There is no use asking your user to memorize the voice commands. Not only because you shouldn’t put extra burden on the user, but because it doesn’t work. When we use applications today, there’s very little that you need to remember. Typically every action that you might want to take labels and explains itself, and is visible at all times. You don’t need to remember where the buttons are — you visually search the page, find what you’re looking for and then click it. An incredibly useful pattern we started using was to label all our buttons with the voice command that would trigger it. This also means for toggles, clicking or giving that command would then switch the label to it’s opposite. For example a toggle for “turn on lights” turns into “turn off lights” after it’s selected. Now your user doesn’t need to remember anything, and everything is available via a visual search on the application.

Wake Words

A wake word is just a phrase you have to utter which tells the system that you are about to talk to it. When building your application, you will need to decide if you want to use one or not, and there are some performance considerations to take into account. In your speech to text service, you (the client) are sending audio data over the network and expecting text to come back in the correct order.
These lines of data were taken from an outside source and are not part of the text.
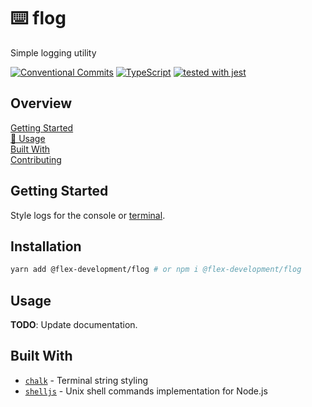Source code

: # :keyboard: flog

Simple logging utility

[![Conventional Commits](https://img.shields.io/badge/Conventional%20Commits-1.0.0-yellow.svg)](https://conventionalcommits.org)
[![TypeScript](https://badgen.net/badge/-/typescript?icon=typescript&label)](https://www.typescriptlang.org/)
[![tested with jest](https://img.shields.io/badge/tested_with-jest-99424f.svg)](https://github.com/facebook/jest)

## Overview

[Getting Started](#getting-started)  
[🚧 Usage](#usage)  
[Built With](#built-with)  
[Contributing](CONTRIBUTING.md)

## Getting Started

Style logs for the console or [terminal][3].

## Installation

```zsh
yarn add @flex-development/flog # or npm i @flex-development/flog
```

## Usage

**TODO**: Update documentation.

## Built With

- [`chalk`][1] - Terminal string styling
- [`shelljs`][2] - Unix shell commands implementation for Node.js

[1]: https://github.com/chalk/chalk
[2]: https://github.com/shelljs/shelljs
[3]: https://github.com/shelljs/shelljs#echooptions-string--string-
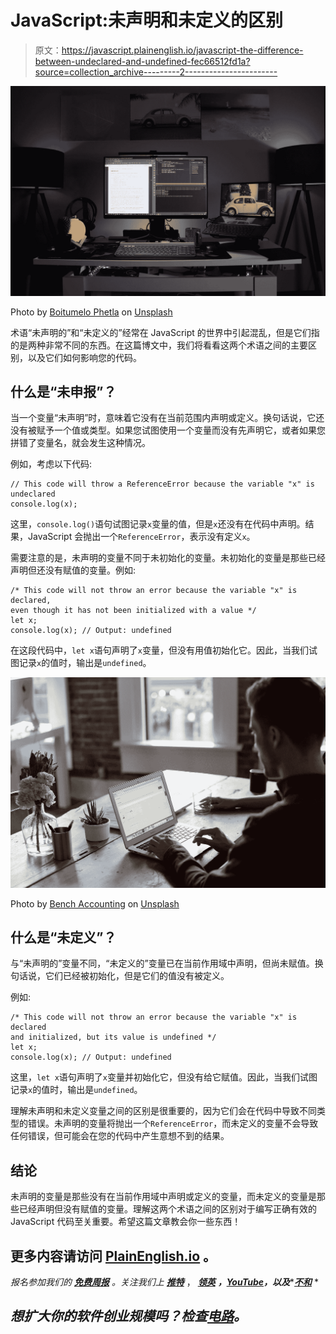 # JavaScript:未声明和未定义的区别

> 原文：<https://javascript.plainenglish.io/javascript-the-difference-between-undeclared-and-undefined-fec66512fd1a?source=collection_archive---------2----------------------->

![](img/4083fe1b664d4d39b11408774c0e45c3.png)

Photo by [Boitumelo Phetla](https://unsplash.com/@writecodenow?utm_source=medium&utm_medium=referral) on [Unsplash](https://unsplash.com?utm_source=medium&utm_medium=referral)

术语“未声明的”和“未定义的”经常在 JavaScript 的世界中引起混乱，但是它们指的是两种非常不同的东西。在这篇博文中，我们将看看这两个术语之间的主要区别，以及它们如何影响您的代码。

## 什么是“未申报”？

当一个变量“未声明”时，意味着它没有在当前范围内声明或定义。换句话说，它还没有被赋予一个值或类型。如果您试图使用一个变量而没有先声明它，或者如果您拼错了变量名，就会发生这种情况。

例如，考虑以下代码:

```
// This code will throw a ReferenceError because the variable "x" is undeclared
console.log(x);
```

这里，`console.log()`语句试图记录`x`变量的值，但是`x`还没有在代码中声明。结果，JavaScript 会抛出一个`ReferenceError`，表示没有定义`x`。

需要注意的是，未声明的变量不同于未初始化的变量。未初始化的变量是那些已经声明但还没有赋值的变量。例如:

```
/* This code will not throw an error because the variable "x" is declared, 
even though it has not been initialized with a value */
let x;
console.log(x); // Output: undefined
```

在这段代码中，`let x`语句声明了`x`变量，但没有用值初始化它。因此，当我们试图记录`x`的值时，输出是`undefined`。

![](img/ce7314950018b441d187d5fad1917137.png)

Photo by [Bench Accounting](https://unsplash.com/@benchaccounting?utm_source=medium&utm_medium=referral) on [Unsplash](https://unsplash.com?utm_source=medium&utm_medium=referral)

## 什么是“未定义”？

与“未声明的”变量不同，“未定义的”变量已在当前作用域中声明，但尚未赋值。换句话说，它们已经被初始化，但是它们的值没有被定义。

例如:

```
/* This code will not throw an error because the variable "x" is declared 
and initialized, but its value is undefined */
let x;
console.log(x); // Output: undefined
```

这里，`let x`语句声明了`x`变量并初始化它，但没有给它赋值。因此，当我们试图记录`x`的值时，输出是`undefined`。

理解未声明和未定义变量之间的区别是很重要的，因为它们会在代码中导致不同类型的错误。未声明的变量将抛出一个`ReferenceError`，而未定义的变量不会导致任何错误，但可能会在您的代码中产生意想不到的结果。

## 结论

未声明的变量是那些没有在当前作用域中声明或定义的变量，而未定义的变量是那些已经声明但没有赋值的变量。理解这两个术语之间的区别对于编写正确有效的 JavaScript 代码至关重要。希望这篇文章教会你一些东西！

## 更多内容请访问 [PlainEnglish.io](https://plainenglish.io/) 。

*报名参加我们的* [***免费周报***](http://newsletter.plainenglish.io/) *。关注我们上* [***推特***](https://twitter.com/inPlainEngHQ) ， [***领英***](https://www.linkedin.com/company/inplainenglish/) ***，***[***YouTube***](https://www.youtube.com/channel/UCtipWUghju290NWcn8jhyAw)***，以及****[***不和***](https://discord.gg/GtDtUAvyhW) *

## *想扩大你的软件创业规模吗？检查[电路](https://circuit.ooo/?utm=publication-post-cta)。*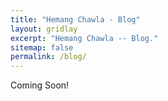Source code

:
```yaml
---
title: "Hemang Chawla - Blog"
layout: gridlay
excerpt: "Hemang Chawla -- Blog."
sitemap: false
permalink: /blog/
---
```



Coming Soon!
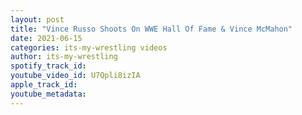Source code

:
 ```yaml
---
layout: post
title: "Vince Russo Shoots On WWE Hall Of Fame & Vince McMahon"
date: 2021-06-15
categories: its-my-wrestling videos
author: its-my-wrestling
spotify_track_id: 
youtube_video_id: U7Qpli8izIA
apple_track_id: 
youtube_metadata: 
---
```


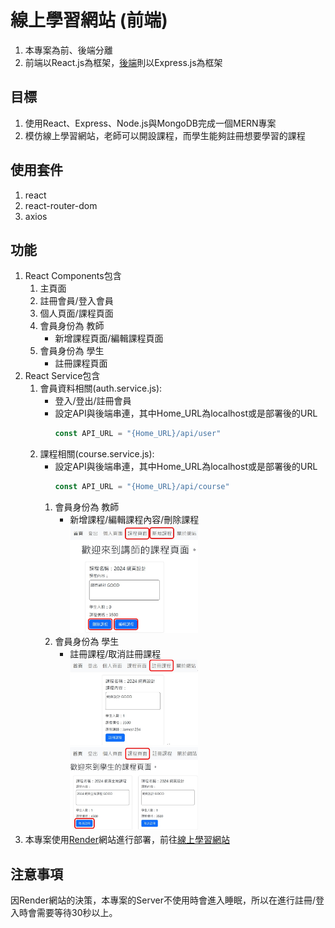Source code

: # 線上學習網站 (前端)  
1. 本專案為前、後端分離
2. 前端以React.js為框架，[後端](https://github.com/james-chiou/mern_project_server)則以Express.js為框架
## 目標
1. 使用React、Express、Node.js與MongoDB完成一個MERN專案
2. 模仿線上學習網站，老師可以開設課程，而學生能夠註冊想要學習的課程
## 使用套件
1. react
2. react-router-dom
3. axios
## 功能
1. React Components包含  
   1. 主頁面
   2. 註冊會員/登入會員
   3. 個人頁面/課程頁面
   4. 會員身份為 教師 
      * 新增課程頁面/編輯課程頁面
   6. 會員身份為 學生 
      * 註冊課程頁面
2. React Service包含  
   1. 會員資料相關(auth.service.js):
      * 登入/登出/註冊會員
      * 設定API與後端串連，其中Home_URL為localhost或是部署後的URL
        ```javascript
        const API_URL = "{Home_URL}/api/user"
        ```
   2. 課程相關(course.service.js):
      * 設定API與後端串連，其中Home_URL為localhost或是部署後的URL
        ```javascript
        const API_URL = "{Home_URL}/api/course"
        ```   
      1. 會員身份為 教師  
         * 新增課程/編輯課程內容/刪除課程  
           <img src="public/project9-2.jpg" alt="" width="50%"/>
      2. 會員身份為 學生  
         * 註冊課程/取消註冊課程  
           <img src="public/project9-3.jpg" alt="" width="50%"/>
           <img src="public/project9-4.jpg" alt="" width="50%"/>
3. 本專案使用[Render](https://render.com/)網站進行部署，前往[線上學習網站](https://mern-project-client-49t7.onrender.com)
## 注意事項
因Render網站的決策，本專案的Server不使用時會進入睡眠，所以在進行註冊/登入時會需要等待30秒以上。
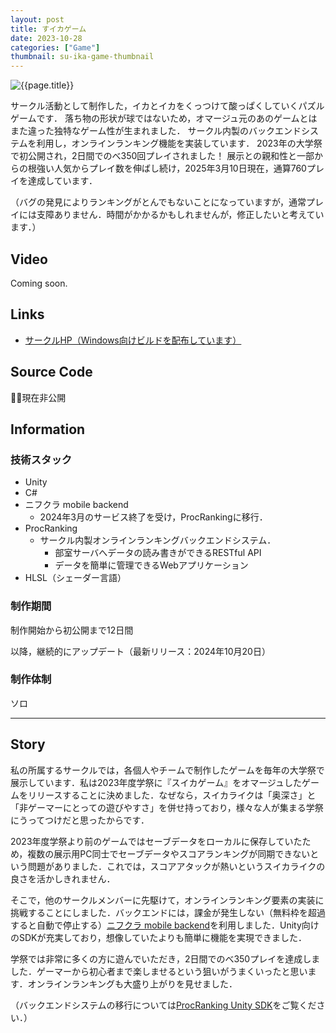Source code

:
 ```yaml
---
layout: post
title: すイカゲーム
date: 2023-10-28
categories: ["Game"]
thumbnail: su-ika-game-thumbnail
---
```


![{{page.title}}]({{site.baseurl}}/assets/images/su-ika-game-thumbnail.webp)

サークル活動として制作した，イカとイカをくっつけて酸っぱくしていくパズルゲームです．
落ち物の形状が球ではないため，オマージュ元のあのゲームとはまた違った独特なゲーム性が生まれました．
サークル内製のバックエンドシステムを利用し，オンラインランキング機能を実装しています．
2023年の大学祭で初公開され，2日間でのべ350回プレイされました！
展示との親和性と一部からの根強い人気からプレイ数を伸ばし続け，2025年3月10日現在，通算760プレイを達成しています．

（バグの発見によりランキングがとんでもないことになっていますが，通常プレイには支障ありません．時間がかかるかもしれませんが，修正したいと考えています．）

## Video

Coming soon.

## Links

- [サークルHP（Windows向けビルドを配布しています）](https://micomprocedure.com/works/236)

## Source Code

:bowing_man:現在非公開

## Information

### 技術スタック

- Unity
- C#
- ニフクラ mobile backend
  - 2024年3月のサービス終了を受け，ProcRankingに移行．
- ProcRanking
  - サークル内製オンラインランキングバックエンドシステム．
    - 部室サーバへデータの読み書きができるRESTful API
    - データを簡単に管理できるWebアプリケーション
- HLSL（シェーダー言語）

### 制作期間

制作開始から初公開まで12日間

以降，継続的にアップデート（最新リリース：2024年10月20日）

### 制作体制

ソロ

---

## Story

私の所属するサークルでは，各個人やチームで制作したゲームを毎年の大学祭で展示しています．私は2023年度学祭に『スイカゲーム』をオマージュしたゲームをリリースすることに決めました．なぜなら，スイカライクは「奥深さ」と「非ゲーマーにとっての遊びやすさ」を併せ持っており，様々な人が集まる学祭にうってつけだと思ったからです．

2023年度学祭より前のゲームではセーブデータをローカルに保存していたため，複数の展示用PC同士でセーブデータやスコアランキングが同期できないという問題がありました．これでは，スコアアタックが熱いというスイカライクの良さを活かしきれません．

そこで，他のサークルメンバーに先駆けて，オンラインランキング要素の実装に挑戦することにしました．バックエンドには，課金が発生しない（無料枠を超過すると自動で停止する）[ニフクラ mobile backend](https://mbaas.nifcloud.com/)を利用しました．Unity向けのSDKが充実しており，想像していたよりも簡単に機能を実現できました．

学祭では非常に多くの方に遊んでいただき，2日間でのべ350プレイを達成しました．ゲーマーから初心者まで楽しませるという狙いがうまくいったと思います．オンラインランキングも大盛り上がりを見せました．

（バックエンドシステムの移行については[ProcRanking Unity SDK]({{site.baseurl}}/works/procranking-unity-sdk)をご覧ください．）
It takes some nonzero time for this transcription to take place, and if you have a microphone on and people are talking for an extended period of time, you end up with a significant gap between what is being said in real-time and what is coming back from the STT service. Basically, there will be lag. This is (partly) why your phone and home voice assistant are using hardware circuits and offline processing dedicated to detecting your wake word. Needless to say this is a significant barrier to overcome when trying to implement your own voice augmented application. Our solution to mitigate this was to create another process which was using the Microsoft offline speech-to-text service with a limited dictionary of English words dedicated to detecting our wake word (credit to Tom Wall for the implementation). When this process detected our wake word, it would send a message to our Watson Speech to Text client, which would then begin processing audio. Another, much simpler, option is to have a “push to talk” button or hardware switch to unmute/mute the microphone.

Conclusion

There are currently not too many applications and use-cases that warrant voice control, but I believe over time there will be more. Many people today focus on building applications as chatbots, and work towards extending these models to accept voice. However I believe humans and machines can communicate significantly better through a mix of conventional UI and voice. If transcription technology is not where we need it to be yet, language synthesis and the ability for machines to respond naturally in English is even further. The state of the art today in conversational interfaces involve a developer designing large conversation trees in an attempt to anticipate all user utterances and responding to them accordingly. Additionally, machines have a huge advantage in being able to communicate visually, which is a significantly higher bandwidth mode of communication. There is little reason to strip away that advantage, and we should place more emphasis on what can be gained by building multi-modal interactions, combining the strengths of machines with what is convenient for humans.